Preparation of Homogeneous Nanostructures in 5 Minutes for Cancer Cells Capture

1Department of Oncology, The Second Affiliated Hospital of Southeast University, Nanjing, Jiangsu 210003, China
2The Fourth Clinical Medical College of Nanjing Medical University, Nanjing, Jiangsu 210009, China
3Department of Radiation Oncology, The Affiliated Jiangsu Cancer Hospital of Nanjing Medical University, Nanjing, Jiangsu 210009, China

Received 30 December 2014; Revised 28 March 2015; Accepted 31 March 2015

Academic Editor: Yaling Liu

Copyright © 2015 Lixue Wang et al. This is an open access article distributed under the Creative Commons Attribution License, which permits unrestricted use, distribution, and reproduction in any medium, provided the original work is properly cited.


Grafting aptamers on nanostructured substrates has shown ultrasensitivity in isolation of circulating tumor cells (CTCs). Here, we report that over 80 cm2 of homogenous nanostructured surface on glass substrates can be prepared in 5 min after one-step dry etching.
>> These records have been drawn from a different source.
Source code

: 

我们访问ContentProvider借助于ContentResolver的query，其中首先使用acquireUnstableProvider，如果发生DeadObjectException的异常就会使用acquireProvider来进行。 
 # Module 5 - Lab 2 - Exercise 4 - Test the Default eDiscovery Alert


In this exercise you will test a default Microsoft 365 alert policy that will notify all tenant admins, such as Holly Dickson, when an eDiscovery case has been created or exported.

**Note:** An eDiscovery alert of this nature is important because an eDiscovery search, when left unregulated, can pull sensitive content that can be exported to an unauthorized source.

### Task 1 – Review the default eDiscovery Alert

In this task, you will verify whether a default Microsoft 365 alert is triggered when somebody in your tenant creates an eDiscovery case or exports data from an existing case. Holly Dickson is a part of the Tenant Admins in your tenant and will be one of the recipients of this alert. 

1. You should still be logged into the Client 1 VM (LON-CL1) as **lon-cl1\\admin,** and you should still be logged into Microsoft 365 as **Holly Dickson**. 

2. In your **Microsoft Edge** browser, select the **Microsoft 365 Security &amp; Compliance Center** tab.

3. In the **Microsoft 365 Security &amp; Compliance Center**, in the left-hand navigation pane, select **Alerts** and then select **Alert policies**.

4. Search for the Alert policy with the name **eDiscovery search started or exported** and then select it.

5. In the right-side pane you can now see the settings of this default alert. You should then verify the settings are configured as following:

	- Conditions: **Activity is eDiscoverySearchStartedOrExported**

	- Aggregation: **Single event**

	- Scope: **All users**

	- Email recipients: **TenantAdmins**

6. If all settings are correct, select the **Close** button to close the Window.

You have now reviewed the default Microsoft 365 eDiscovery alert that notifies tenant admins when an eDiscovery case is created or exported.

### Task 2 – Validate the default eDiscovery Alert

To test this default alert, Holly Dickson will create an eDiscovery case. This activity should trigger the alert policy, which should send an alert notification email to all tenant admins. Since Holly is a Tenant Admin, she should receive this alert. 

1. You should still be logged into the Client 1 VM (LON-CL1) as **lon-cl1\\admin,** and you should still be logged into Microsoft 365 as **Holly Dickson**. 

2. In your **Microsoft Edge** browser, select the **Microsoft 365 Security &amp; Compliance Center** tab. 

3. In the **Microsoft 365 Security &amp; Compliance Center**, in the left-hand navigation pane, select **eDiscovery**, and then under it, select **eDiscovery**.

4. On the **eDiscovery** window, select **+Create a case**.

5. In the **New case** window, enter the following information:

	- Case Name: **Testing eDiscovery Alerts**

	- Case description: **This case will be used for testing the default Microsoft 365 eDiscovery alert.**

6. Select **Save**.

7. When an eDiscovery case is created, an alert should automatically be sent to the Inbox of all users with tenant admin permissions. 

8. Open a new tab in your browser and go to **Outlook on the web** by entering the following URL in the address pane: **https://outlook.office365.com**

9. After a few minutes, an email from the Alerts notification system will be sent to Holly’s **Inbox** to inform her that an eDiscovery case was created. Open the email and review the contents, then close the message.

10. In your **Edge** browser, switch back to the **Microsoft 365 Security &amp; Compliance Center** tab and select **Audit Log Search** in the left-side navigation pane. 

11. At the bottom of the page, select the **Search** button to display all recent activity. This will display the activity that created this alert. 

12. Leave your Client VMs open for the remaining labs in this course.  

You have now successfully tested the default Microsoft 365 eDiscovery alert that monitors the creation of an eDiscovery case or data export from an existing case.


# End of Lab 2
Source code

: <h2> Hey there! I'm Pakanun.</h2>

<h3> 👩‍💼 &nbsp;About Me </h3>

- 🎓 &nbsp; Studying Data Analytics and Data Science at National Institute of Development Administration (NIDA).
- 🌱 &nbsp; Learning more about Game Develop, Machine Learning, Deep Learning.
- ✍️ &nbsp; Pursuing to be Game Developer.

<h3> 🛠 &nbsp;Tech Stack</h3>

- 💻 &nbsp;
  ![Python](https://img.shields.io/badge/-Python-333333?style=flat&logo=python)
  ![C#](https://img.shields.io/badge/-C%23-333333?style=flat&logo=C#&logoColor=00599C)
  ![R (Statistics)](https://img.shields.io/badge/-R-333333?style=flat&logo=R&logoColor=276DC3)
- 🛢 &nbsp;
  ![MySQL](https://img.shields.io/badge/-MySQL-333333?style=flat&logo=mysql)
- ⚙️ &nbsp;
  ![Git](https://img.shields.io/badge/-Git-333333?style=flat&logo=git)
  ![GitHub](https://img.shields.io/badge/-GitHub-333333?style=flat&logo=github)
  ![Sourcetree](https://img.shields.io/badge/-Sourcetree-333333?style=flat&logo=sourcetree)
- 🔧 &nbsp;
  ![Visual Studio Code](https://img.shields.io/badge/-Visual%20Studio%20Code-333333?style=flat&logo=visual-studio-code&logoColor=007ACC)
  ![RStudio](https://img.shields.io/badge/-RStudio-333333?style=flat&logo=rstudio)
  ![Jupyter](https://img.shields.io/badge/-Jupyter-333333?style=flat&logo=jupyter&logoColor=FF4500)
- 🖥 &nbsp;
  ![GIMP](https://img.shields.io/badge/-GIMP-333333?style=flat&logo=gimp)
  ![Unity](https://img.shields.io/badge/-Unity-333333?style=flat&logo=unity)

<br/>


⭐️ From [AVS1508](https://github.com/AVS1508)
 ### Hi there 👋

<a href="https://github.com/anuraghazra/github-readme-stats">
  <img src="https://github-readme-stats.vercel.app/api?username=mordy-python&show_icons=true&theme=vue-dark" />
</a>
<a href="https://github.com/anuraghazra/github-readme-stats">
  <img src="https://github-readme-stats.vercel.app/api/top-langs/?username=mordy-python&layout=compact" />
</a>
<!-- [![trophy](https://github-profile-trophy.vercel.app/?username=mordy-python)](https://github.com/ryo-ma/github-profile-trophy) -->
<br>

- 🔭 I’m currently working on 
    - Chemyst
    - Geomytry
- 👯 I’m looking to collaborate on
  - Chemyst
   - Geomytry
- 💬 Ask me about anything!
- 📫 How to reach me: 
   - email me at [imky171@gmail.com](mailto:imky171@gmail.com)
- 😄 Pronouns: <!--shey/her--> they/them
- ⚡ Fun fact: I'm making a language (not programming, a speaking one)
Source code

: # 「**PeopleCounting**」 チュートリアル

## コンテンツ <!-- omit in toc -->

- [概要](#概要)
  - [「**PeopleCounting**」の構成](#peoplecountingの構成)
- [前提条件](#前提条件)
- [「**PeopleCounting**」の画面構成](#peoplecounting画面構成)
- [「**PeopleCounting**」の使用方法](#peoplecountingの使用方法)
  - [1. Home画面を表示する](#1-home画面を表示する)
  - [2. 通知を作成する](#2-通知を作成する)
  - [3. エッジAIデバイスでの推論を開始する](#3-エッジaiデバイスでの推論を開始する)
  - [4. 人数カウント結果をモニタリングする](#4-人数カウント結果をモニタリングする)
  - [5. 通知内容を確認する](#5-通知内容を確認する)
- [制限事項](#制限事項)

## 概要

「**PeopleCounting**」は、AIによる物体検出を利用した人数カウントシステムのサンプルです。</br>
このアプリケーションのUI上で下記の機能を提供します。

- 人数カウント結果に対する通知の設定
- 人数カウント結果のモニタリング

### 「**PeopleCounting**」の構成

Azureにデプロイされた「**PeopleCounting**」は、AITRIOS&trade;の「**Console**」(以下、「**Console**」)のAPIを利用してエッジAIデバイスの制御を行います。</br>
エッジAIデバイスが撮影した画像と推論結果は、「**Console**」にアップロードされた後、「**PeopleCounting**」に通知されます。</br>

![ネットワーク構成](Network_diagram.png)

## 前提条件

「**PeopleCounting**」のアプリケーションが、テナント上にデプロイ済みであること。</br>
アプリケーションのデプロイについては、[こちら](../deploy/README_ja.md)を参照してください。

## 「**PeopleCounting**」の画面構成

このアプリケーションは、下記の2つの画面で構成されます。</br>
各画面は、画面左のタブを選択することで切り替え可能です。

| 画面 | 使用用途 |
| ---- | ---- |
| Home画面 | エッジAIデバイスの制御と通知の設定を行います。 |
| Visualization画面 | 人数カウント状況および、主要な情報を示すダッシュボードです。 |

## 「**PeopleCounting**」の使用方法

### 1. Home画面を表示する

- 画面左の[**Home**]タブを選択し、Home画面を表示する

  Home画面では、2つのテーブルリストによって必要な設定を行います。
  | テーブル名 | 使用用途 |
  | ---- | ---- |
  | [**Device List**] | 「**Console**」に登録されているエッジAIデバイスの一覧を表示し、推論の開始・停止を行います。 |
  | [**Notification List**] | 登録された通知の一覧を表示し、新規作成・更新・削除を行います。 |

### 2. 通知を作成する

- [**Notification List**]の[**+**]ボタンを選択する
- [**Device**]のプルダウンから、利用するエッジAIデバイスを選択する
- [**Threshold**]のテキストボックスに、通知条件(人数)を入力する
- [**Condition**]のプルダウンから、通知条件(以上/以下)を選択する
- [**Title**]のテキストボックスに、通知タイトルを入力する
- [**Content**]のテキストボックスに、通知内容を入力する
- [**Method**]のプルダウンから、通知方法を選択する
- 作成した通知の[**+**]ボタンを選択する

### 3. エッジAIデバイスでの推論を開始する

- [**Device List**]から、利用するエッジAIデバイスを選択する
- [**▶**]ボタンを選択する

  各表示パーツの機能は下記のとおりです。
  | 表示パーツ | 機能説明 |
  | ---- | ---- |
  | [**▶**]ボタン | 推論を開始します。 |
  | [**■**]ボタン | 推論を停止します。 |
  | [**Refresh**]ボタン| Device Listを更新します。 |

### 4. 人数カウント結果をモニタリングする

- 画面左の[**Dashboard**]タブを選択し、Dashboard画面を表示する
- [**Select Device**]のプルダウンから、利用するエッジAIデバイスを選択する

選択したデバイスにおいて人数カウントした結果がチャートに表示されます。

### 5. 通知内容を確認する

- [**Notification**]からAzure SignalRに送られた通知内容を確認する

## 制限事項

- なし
The surface area was doubled; the average diameter of nanostructures is approximately 374 nm, which is more close to the nanostructures of natural extracellular matrix. Antiepithelial cell adhesion molecule aptamers grafted nanostructured glass substrates captured over 76% of PC3 cells compared to 30% of planar substrates. Bispecific aptamers cofunctionalized nanostructured substrates, however, fail to capture cancer cells probably due to the formation of heterodimers. This limitation reveals that multispecific aptamers, when applied to cell isolation, must be analyzed to exclude any potential formation of heterodimers due to complementary sequence matching.